Daniele Luttazzi (; born Daniele Fabbri on 26 January 1961) is an Italian theater actor, writer, satirist, illustrator and singer. His stage name is an homage to musician and actor Lelio Luttazzi. His favourite topics are politics, religion, sex and death.

Biography 

Luttazzi was born in Santarcangelo di Romagna, province of Rimini. He began his comic career performing satirical monologues in theatre shows and writing comedy books.
In 1988, his monologue won an award in a comedy contest held at Rome's Teatro Sistina.
From 1989, he began working in TV variety shows: Fate il vostro gioco (1989, Rai 2), Banane (1989, Telemontecarlo), Magazine 3 (1993, 1994, Rai 3), Mai Dire Gol (1996, 1997, Italia 1).
In 1998, he hosts his own late night show, Barracuda (Italia 1). Luttazzi did monologues about recent news, interviews with famous showbiz and political personalities, and skits for adult audiences. The same formula was then adopted for his next TV show, called Satyricon, aired by the public channel Rai 2 in 2001. In March 2001, Luttazzi interviewed journalist Marco Travaglio about "L'odore dei soldi" (The Scent of Money), a book on the mysterious origins of Silvio Berlusconi's wealth: bank Rasini, a bank largely used by Italian mafia for money laundering. The next year, shortly after Berlusconi's statement on the "criminal use of public television" made by Luttazzi (see Editto Bulgaro), Luttazzi's show was cancelled by RAI's management. Since then, Luttazzi has been often cited by the European press (i.e. The Economist, Le Monde, El País) as proof of Mr. Berlusconi's censorship of the opposition.

After television, Luttazzi toured Italy doing theatre shows and wrote books. He returned on TV in 2007 with the new satirical program "Decameron: Politica, Sesso, Religione e Morte" (Decameron: Politics, Sex, Religion and Death) for the private channel La7. Eventually his show was suspended after a controversial joke on journalist Giuliano Ferrara (who was working for La7 too).
2012: Luttazzi wins his legal battle against La7. La7 shall pay Luttazzi 1 million 2 hundred thousand euros.

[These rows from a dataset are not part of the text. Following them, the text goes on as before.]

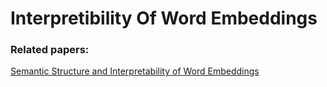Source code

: # Interpretibility Of Word Embeddings


### **Related papers:** 

[Semantic Structure and Interpretability of Word Embeddings](https://arxiv.org/pdf/1711.00331.pdf)
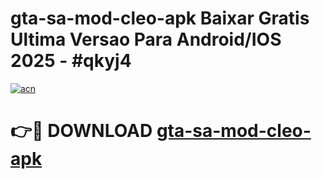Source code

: # gta-sa-mod-cleo-apk Baixar Gratis Ultima Versao Para Android/IOS 2025 - #qkyj4

[![acn](https://github.com/user-attachments/assets/0f9c940e-d8b0-45ae-aac7-cd30a18b3e1c)](https://app.mediaupload.pro/?title=gta-sa-mod-cleo-apk&ref=5P)

# 👉🔴 DOWNLOAD [gta-sa-mod-cleo-apk](https://app.mediaupload.pro/?title=gta-sa-mod-cleo-apk&ref=5P)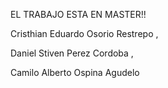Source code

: EL TRABAJO ESTA EN MASTER!!


Cristhian Eduardo Osorio Restrepo , 


Daniel Stiven Perez Cordoba , 


Camilo Alberto Ospina Agudelo



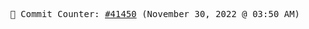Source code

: <p align="center">
    <samp>
        📮 Commit Counter: <a href="https://github.com/Javascript-void0/Javascript-void0/commits/main">#41450</a> (November 30, 2022 @ 03:50 AM)
    </samp>
</p>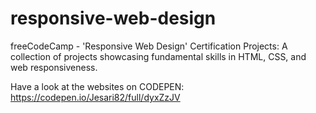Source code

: # responsive-web-design
freeCodeCamp - 'Responsive Web Design' Certification Projects: A collection of projects showcasing fundamental skills in HTML, CSS, and web responsiveness.

Have a look at the websites on CODEPEN: https://codepen.io/Jesari82/full/dyxZzJV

In 2009 he opens a satire gym on his blog. The authors of Lercio.it are trained at his school.

Allegations of plagiarism 
In 1994, Susanna Tamaro, bestselling author of "Va' dove ti porta il cuore", sued Luttazzi for plagiarism after his parody "Va' dove ti porta il clito". Luttazzi won the trial: it was ruled a parody, not plagiarism.

Since then, Luttazzi has been further accused of plagiarism. In 2001 the Italian progressive newspaper La Repubblica noticed the similarities between Luttazzi TV show Barracuda and the David Letterman Show. Luttazzi replied that the actual model of David Letterman is, in turn, Johnny Carson's Tonight Show and stated that all jokes and texts were original.  In 2007, Christian Rocca, a journalist from "Il Foglio" (a conservative newspaper controlled by Silvio Berlusconi's family)  accused Luttazzi of plagiarizing jokes from American comedians; and in 2010 several Italian newspapers reported of anonymous bloggers accusing him of having plagiarised many jokes from comedians such as George Carlin, Mitch Hedberg, Eddie Izzard, Chris Rock, Bill Hicks and Robert Schimmel.  The accusation of plagiarism, according to Luttazzi, is a misleading half-truth. Five years before those allegations, Luttazzi himself told about his scheme on his personal blog: he wrote that he adds famous comedians' material to his work as a defense against the million-euro lawsuits he has to face because of his satire. Luttazzi calls his ruse "the Lenny Bruce trick" after a similar trick played by his hero, Lenny Bruce.  Luttazzi asks his readers to find out the original jokes. He awards a prize to anyone who finds a "nugget", i.e. a reference to famous jokes: he calls the game "treasure hunt". Luttazzi also calls the allegations "naive", explaining why those jokes are not "plagiarized", but "calqued", which is a fair use of original material. He used a joke by Emo Philips to prove that the meaning of a joke depends on its context.  Luttazzi's blog lists all the comedians and writers quoted in his works.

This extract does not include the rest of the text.